The rule of law stands strong, despite global challenges society has to face due to the pandemic. A European Citizens’ Initiative: Sign It Europe, proposed in defence of minority rights, got off to a challenging start, coinciding with the advent of COVID-19. However, it may actually prove to be just as successful as its recent ideological predecessor: The Minority Safepack Initiative. Thanks to the extension granted by the European Union, a new deadline of 7 February 2021 was agreed on. The coming year and the new legislative period hold great promise of further advancements in the field of minority rights.
In this year, which we are slowly leaving behind, the peoples of Europe need success more than ever before. The pandemic has certainly put the peoples of the continent to the test – divisions and chaos can be seen in almost every country in Europe – but at the same time the values on which our continent’s policies are based, which have guaranteed peace for eight decades, have been pushed into the background. However, we must not lose sight of the fact that, after the coronavirus pandemic, we will face new and unprecedented challenges that will require these values much more than ever before. Without tolerance, unity in diversity, responsibility for each other, and solidarity with the poor and disadvantaged, even the most ingenious economic programs are doomed to fail.
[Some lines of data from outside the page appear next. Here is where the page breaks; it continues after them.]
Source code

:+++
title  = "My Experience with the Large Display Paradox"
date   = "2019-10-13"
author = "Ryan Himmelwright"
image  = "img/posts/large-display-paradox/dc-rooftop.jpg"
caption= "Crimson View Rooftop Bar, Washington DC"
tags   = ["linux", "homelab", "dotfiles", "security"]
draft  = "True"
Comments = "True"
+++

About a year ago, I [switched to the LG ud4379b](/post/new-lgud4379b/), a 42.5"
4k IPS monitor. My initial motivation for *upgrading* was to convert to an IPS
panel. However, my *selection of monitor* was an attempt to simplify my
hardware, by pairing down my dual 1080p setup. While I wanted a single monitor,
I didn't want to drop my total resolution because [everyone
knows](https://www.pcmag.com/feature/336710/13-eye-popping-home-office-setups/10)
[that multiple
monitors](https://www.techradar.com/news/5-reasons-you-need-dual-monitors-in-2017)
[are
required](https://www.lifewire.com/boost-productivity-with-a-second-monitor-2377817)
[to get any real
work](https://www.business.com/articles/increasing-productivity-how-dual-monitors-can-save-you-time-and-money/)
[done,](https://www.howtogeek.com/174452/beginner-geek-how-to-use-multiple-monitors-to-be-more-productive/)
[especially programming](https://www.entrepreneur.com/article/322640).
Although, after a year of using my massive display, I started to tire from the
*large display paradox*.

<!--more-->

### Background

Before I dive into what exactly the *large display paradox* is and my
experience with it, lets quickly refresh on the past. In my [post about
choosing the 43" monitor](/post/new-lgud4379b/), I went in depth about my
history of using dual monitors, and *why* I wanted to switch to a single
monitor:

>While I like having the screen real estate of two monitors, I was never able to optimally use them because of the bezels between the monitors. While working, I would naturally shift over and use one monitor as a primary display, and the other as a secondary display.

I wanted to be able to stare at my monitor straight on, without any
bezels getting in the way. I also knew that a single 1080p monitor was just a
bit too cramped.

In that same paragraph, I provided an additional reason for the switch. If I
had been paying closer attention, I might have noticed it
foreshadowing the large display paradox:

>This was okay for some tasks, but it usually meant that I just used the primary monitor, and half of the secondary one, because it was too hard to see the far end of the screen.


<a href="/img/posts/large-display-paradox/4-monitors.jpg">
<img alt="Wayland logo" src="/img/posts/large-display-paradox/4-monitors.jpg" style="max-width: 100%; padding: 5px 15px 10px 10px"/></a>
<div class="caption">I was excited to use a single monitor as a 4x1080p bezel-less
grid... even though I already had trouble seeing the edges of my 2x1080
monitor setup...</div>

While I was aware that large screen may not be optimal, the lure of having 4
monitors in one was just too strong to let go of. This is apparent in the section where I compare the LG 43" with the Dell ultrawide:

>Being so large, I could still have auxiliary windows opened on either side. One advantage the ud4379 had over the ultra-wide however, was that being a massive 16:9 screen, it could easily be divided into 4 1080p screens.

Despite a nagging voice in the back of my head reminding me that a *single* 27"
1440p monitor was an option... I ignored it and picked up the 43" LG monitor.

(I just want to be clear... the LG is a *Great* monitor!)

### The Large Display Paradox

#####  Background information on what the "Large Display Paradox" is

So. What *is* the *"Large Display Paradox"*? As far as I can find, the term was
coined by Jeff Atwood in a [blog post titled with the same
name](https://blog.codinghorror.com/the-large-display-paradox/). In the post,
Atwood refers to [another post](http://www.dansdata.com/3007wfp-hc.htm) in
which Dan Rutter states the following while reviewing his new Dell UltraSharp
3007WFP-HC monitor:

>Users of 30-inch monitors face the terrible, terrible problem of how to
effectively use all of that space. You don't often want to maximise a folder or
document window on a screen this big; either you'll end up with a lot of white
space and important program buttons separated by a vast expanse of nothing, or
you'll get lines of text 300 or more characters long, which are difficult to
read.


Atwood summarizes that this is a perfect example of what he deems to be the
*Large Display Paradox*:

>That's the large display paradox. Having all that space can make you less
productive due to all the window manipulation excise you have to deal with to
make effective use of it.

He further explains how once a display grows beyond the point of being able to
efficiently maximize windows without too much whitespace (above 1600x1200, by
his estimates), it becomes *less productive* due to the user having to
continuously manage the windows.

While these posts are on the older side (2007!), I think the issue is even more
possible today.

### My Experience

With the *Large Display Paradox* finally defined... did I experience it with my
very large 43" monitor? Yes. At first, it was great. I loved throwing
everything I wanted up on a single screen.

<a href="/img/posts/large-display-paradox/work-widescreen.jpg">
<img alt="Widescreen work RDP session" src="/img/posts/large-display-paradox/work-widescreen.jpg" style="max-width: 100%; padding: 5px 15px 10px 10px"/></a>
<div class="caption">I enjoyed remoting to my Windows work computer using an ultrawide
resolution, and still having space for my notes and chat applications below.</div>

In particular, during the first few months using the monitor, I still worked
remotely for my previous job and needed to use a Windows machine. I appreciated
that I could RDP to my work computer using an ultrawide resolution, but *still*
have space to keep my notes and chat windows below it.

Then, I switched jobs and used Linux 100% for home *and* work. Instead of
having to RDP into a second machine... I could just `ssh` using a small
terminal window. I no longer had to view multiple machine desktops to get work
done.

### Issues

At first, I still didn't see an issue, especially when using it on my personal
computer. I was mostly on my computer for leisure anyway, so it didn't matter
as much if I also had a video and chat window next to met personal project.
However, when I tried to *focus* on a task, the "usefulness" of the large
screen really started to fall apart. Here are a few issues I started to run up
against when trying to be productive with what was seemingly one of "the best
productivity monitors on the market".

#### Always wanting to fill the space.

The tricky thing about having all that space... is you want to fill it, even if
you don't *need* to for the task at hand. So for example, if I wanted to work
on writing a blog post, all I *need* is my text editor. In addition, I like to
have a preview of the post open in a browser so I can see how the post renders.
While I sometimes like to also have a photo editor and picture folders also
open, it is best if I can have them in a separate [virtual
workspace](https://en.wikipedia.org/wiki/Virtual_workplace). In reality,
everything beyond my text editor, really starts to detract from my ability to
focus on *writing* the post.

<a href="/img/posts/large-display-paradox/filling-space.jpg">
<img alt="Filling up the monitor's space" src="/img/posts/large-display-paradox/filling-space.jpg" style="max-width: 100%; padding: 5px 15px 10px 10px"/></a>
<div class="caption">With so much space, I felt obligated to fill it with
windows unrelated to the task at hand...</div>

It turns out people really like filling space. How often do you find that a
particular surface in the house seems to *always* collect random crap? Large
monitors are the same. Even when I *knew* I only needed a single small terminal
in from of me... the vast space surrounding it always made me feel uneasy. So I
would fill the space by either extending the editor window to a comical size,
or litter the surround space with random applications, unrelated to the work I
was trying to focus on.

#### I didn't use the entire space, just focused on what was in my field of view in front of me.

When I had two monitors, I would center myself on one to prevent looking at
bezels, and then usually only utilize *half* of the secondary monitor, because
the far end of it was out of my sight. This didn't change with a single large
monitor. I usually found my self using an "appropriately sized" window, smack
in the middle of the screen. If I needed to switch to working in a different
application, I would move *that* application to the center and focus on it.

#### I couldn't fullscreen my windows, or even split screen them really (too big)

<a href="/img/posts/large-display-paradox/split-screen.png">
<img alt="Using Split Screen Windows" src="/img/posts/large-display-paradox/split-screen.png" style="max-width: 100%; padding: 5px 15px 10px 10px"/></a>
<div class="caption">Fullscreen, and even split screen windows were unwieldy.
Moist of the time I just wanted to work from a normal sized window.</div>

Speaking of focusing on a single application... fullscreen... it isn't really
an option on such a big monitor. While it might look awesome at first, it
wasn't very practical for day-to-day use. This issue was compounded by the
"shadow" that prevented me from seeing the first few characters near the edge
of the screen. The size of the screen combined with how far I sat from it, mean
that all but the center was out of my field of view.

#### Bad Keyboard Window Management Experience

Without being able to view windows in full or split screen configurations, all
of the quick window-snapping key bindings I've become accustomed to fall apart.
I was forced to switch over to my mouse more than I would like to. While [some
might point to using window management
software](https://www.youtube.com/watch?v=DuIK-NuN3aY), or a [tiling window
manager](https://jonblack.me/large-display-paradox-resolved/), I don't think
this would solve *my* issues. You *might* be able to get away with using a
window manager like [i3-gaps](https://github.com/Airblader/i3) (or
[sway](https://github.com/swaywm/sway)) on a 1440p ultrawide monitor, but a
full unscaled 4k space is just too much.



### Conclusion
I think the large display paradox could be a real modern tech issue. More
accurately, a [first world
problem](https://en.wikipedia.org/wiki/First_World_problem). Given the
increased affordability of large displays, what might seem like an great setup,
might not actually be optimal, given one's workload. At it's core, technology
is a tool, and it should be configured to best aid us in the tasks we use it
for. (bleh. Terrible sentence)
What is the citizens’ initiative for the creation of national regions about?
We all know the name of Count Richard Coudenhove-Kalergi well. What we know now, as the European Union began with his dream, Count Kalergi began to plan a project based on lasting peace, development, and respect for each other. In many ways this is very similar to the situation we find ourselves in today. After the tragedy of the First World War, Kalergi wondered how to create public policies and operate them validly throughout Europe to guarantee that its peoples would not start another war. Kalergi’s plan was welcomed throughout Europe, but the decision-makers of the nation-states failed to recognize its potential, which led, of course, to another cataclysmic conflict. The European Union that followed was built on Kalergi’s ideas, although many of his plans were left unimplemented. Such is the dilemma outlined by Kalergi: no matter how progressive, forward-looking and peaceful the EU legal system is, nation-states can always block changes.
The initiators of the creation of national regions recognized this: one of the big problems in Europe today is that development and growth are not even. Some regions are developing at a dizzying pace, while others are in almost the same situation as before they joined the EU. For an example of this, it is enough to think only of the most populous, stateless European minority: the Roma.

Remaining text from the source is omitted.